NPR's Eric Westervelt has that story.

ERIC WESTERVELT: At one time, the fresh water creek and surrounding hills -prime grazing land - made this valley a sweet spot for early Christian monks to build a place to live and worship. But today rusting Russian-made Iraqi tanks and bombed out car shells are piled in a junkie adjacent to the monastery.

First Calvary Division soldier Private First Class Nathaniel Irvine(ph) walks carefully around shards of old pottery.
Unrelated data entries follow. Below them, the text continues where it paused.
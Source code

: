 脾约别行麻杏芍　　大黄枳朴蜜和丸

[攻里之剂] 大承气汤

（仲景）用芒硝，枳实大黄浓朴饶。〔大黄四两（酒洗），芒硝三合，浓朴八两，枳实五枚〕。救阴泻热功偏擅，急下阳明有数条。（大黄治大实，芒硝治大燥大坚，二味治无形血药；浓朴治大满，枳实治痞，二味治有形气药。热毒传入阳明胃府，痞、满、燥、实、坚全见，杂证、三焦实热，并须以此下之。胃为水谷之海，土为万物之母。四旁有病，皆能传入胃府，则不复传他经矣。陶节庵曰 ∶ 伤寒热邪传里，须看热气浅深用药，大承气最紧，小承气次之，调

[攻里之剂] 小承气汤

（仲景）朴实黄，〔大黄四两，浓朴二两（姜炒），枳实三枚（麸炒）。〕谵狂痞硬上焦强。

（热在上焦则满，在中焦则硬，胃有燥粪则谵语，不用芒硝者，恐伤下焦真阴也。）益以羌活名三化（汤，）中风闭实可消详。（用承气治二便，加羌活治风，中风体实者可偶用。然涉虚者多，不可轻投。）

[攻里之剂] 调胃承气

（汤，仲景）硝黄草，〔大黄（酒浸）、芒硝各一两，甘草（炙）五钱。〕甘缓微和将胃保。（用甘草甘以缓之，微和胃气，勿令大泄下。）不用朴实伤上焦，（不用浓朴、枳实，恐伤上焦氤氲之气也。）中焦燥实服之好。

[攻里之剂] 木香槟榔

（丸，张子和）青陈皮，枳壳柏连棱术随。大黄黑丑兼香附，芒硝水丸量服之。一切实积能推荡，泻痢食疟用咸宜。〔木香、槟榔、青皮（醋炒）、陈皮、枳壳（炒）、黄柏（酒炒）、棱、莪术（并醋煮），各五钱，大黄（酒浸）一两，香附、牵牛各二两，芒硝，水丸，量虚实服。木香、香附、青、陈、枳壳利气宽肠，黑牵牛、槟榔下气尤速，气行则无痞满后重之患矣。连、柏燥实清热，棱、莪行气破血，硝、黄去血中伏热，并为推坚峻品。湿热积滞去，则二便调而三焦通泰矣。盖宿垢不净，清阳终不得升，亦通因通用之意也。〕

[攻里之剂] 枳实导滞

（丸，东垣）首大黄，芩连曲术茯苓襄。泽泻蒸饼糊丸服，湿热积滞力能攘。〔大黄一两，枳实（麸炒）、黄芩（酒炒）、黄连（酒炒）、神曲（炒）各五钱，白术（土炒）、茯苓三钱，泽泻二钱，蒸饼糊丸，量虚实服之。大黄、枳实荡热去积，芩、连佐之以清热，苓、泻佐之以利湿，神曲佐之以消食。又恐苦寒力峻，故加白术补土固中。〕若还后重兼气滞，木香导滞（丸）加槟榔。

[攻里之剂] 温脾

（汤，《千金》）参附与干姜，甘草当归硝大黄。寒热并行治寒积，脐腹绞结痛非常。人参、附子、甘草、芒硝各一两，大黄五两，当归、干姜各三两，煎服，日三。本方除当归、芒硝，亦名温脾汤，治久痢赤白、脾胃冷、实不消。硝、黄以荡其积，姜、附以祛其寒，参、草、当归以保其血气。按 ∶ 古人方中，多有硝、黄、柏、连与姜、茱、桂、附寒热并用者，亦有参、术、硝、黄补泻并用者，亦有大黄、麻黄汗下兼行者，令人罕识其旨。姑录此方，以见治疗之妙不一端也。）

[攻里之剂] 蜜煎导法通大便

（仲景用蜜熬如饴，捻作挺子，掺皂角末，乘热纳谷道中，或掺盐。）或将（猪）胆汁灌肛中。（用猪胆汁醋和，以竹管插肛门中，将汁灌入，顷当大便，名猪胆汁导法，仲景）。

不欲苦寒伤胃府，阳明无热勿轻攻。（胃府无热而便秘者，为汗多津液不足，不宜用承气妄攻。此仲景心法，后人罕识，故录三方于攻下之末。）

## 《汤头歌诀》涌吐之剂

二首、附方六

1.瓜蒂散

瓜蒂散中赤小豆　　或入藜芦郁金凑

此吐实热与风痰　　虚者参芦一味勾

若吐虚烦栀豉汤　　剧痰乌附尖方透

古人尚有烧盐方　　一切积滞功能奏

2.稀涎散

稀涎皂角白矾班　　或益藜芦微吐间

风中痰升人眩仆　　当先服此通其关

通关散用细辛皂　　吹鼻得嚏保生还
Chunks of old plates and clay jug-handles litter the monastery's grounds, along with shrapnel from tank and mortar rounds.

U.S. soldiers have removed more than 130 pieces of unexploded ordinance from the site, but there could be more.

Private First Class NATHANIEL IRVINE (1st Cavalry Division): We have it all over. There's actually a fuse embedded in the wall on the top.


Private First Class IRVINE: A fuse.

WESTERVELT: It's believed Mar Elia or St. Elijah's Monastery was built in the late 6th century by early Chaldean Assyrian Catholic monks. Armies under Persian ruler Tahmaz Shah attacked and looted the place in the early 17th century, slaughtering the three dozen monks who lived here. By Chaldean tradition, monks' bones were often buried in the monastery walls. And on this windy hillside, Irvine says soldiers have found what they believe are human remains sticking out of the crumbling walls in a tunnel.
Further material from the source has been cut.